Problem to solve: Lines containing the word "textwidth" are the ones to copy from the records below.

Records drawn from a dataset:
-- Opening Marker --

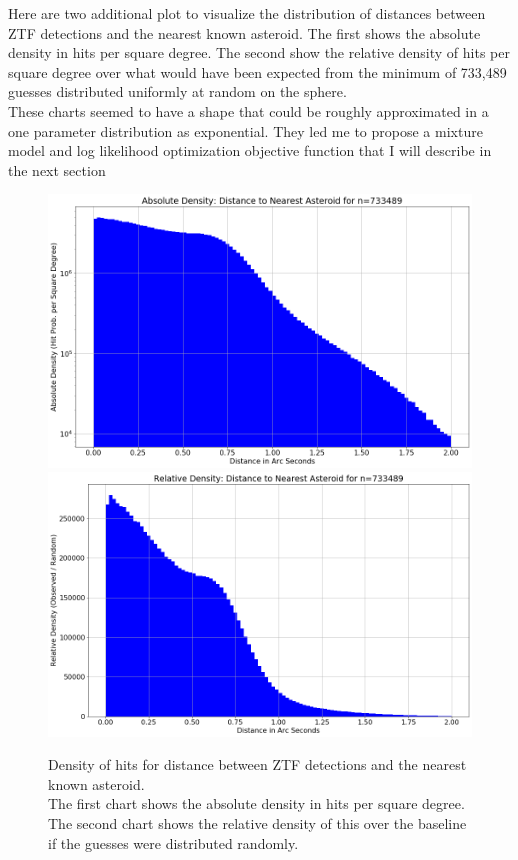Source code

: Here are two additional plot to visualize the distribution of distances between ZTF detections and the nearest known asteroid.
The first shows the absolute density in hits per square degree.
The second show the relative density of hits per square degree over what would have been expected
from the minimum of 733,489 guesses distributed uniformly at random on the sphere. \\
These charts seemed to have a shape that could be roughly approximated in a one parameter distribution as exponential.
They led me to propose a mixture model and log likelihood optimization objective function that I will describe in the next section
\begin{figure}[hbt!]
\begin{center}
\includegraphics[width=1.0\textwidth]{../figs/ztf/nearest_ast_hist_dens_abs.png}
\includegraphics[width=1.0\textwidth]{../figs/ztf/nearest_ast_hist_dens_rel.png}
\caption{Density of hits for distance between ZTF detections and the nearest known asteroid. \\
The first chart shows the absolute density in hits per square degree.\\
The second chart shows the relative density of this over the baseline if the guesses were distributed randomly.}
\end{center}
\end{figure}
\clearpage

-- Closing Marker --
-- Opening Marker --

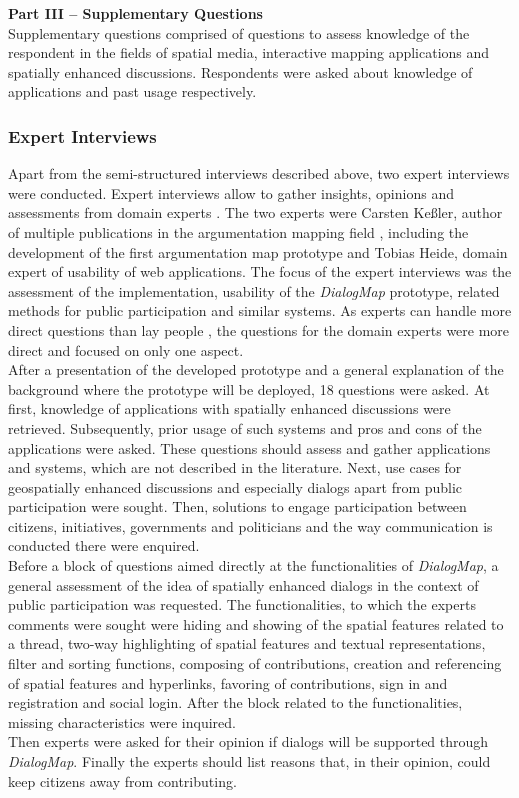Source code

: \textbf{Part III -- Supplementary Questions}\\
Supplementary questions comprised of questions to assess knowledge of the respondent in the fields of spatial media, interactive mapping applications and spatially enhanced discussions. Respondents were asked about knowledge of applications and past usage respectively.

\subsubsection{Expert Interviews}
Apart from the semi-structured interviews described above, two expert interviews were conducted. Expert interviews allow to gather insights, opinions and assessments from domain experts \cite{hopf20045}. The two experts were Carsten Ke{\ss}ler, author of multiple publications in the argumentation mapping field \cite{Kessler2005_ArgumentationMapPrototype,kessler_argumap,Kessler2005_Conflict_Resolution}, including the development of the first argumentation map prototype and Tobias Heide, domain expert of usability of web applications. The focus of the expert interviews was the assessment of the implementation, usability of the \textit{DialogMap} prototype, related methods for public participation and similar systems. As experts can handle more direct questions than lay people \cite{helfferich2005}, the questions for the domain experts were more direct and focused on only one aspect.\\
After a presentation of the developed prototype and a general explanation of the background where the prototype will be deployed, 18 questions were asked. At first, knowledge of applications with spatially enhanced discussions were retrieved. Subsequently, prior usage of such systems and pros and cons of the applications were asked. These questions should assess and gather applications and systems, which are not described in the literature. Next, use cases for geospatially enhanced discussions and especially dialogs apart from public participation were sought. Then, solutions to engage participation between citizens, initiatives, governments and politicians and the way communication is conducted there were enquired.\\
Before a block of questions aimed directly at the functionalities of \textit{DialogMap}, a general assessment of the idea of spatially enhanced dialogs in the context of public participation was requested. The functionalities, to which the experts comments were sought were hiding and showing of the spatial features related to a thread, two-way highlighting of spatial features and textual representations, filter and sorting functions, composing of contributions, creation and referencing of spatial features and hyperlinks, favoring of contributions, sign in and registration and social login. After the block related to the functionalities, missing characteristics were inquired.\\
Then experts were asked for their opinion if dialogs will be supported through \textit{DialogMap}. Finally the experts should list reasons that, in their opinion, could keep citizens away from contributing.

-- Closing Marker --

Exercise solution:
\includegraphics[width=1.0\textwidth]{../figs/ztf/nearest_ast_hist_dens_abs.png}
\includegraphics[width=1.0\textwidth]{../figs/ztf/nearest_ast_hist_dens_rel.png}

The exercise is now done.